To assert authority to investigate under Section 5, the FTC will need to establish (1) a potential “unfair” act or practice or (2) a potential “deceptive” practice.
Of these two routes, often “deceptive” is easier to establish, such as when a company has a user policy, such as a privacy policy, that says one thing, but the company does another thing. Such potential deceptiveness falls well within the FTC’s authority to investigate. In 2019, for example, the FTC investigated Facebook for its alleged deceptive practice regarding user privacy and imposed a $5 billion penalty on Facebook, the largest in history. That followed a prior settlement with Facebook in 2011 for a similar violation.
A deceptive practice requires the FTC to show:
- There was a representation;
- The representation was likely to mislead customers acting reasonably under the circumstances, and
- The representation was material.
The FTC’s 20-page civil investigative demand (CID) appears to be pursuing potential deceptiveness in the company’s statements about ChatGPT’s capabilities regarding its risk to produce “inaccurate statements or risks to the privacy or security of consumers’ personal information.”
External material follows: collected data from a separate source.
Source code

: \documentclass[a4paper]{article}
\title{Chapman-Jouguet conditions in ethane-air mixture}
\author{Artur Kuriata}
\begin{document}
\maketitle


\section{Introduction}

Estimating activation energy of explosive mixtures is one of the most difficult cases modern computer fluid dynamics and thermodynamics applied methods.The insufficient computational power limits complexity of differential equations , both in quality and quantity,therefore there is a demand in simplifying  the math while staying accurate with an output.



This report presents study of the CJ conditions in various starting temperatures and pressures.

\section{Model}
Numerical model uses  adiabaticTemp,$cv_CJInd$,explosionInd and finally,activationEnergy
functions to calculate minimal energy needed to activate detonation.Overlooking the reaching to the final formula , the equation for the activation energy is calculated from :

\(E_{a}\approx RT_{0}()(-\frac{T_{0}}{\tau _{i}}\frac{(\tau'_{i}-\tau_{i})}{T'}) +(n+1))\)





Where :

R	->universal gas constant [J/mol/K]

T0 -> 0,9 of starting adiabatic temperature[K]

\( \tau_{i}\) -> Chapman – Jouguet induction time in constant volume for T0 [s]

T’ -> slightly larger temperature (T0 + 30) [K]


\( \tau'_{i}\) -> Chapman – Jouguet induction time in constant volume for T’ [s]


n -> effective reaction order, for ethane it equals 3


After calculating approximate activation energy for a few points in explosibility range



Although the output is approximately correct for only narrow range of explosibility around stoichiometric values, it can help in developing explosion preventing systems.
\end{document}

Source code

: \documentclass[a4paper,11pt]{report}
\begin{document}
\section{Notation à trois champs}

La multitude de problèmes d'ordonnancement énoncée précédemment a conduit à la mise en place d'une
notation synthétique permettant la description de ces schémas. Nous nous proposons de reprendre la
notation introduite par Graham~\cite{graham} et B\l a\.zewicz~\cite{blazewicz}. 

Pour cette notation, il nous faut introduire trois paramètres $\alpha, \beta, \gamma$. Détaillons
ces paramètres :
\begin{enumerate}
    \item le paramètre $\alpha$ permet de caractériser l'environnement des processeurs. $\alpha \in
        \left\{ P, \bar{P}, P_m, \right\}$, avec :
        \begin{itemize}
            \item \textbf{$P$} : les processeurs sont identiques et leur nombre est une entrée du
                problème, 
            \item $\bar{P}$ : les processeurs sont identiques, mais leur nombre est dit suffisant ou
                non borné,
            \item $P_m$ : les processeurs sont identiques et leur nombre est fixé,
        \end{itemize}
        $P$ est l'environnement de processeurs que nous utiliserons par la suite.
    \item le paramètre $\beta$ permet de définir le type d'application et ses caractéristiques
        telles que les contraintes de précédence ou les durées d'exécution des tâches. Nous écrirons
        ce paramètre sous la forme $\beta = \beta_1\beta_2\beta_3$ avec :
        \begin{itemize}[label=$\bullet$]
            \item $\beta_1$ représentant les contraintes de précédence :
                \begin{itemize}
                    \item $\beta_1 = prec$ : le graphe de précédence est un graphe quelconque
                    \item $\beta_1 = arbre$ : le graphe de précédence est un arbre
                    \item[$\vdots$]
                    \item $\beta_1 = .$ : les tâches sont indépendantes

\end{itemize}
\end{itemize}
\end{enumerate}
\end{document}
Congress limited the scope of “unfair” practice investigations in 1994:
- (n) Definition of unfair acts or practices. The Commission shall have no authority under this section or section 18 to declare unlawful an act or practice on the grounds that such act or practice is unfair unless the act or practice causes or is likely to cause substantial injury to consumers which is not reasonably avoidable by consumers themselves and not outweighed by countervailing benefits to consumers or to competition. In determining whether an act or practice is unfair, the Commission may consider established public policies as evidence to be considered with all other evidence. Such public policy considerations may not serve as a primary basis for such determination.
Does the investigation of OpenAI involve potential “unfair” or “deceptive” practices?
The FTC’s 20-page civil investigative demand (CID) to OpenAI does not differentiate between unfair and deceptive practices. Instead, for both areas of investigation (privacy/data security and defamation), the FTC says it is investigating whether OpenAI has engaged in “unfair or deceptive practices.” We’ll have to wait and see if OpenAI challenges the scope of the investigation, or the FTC’s power to investigate all of the issues raised in the CID.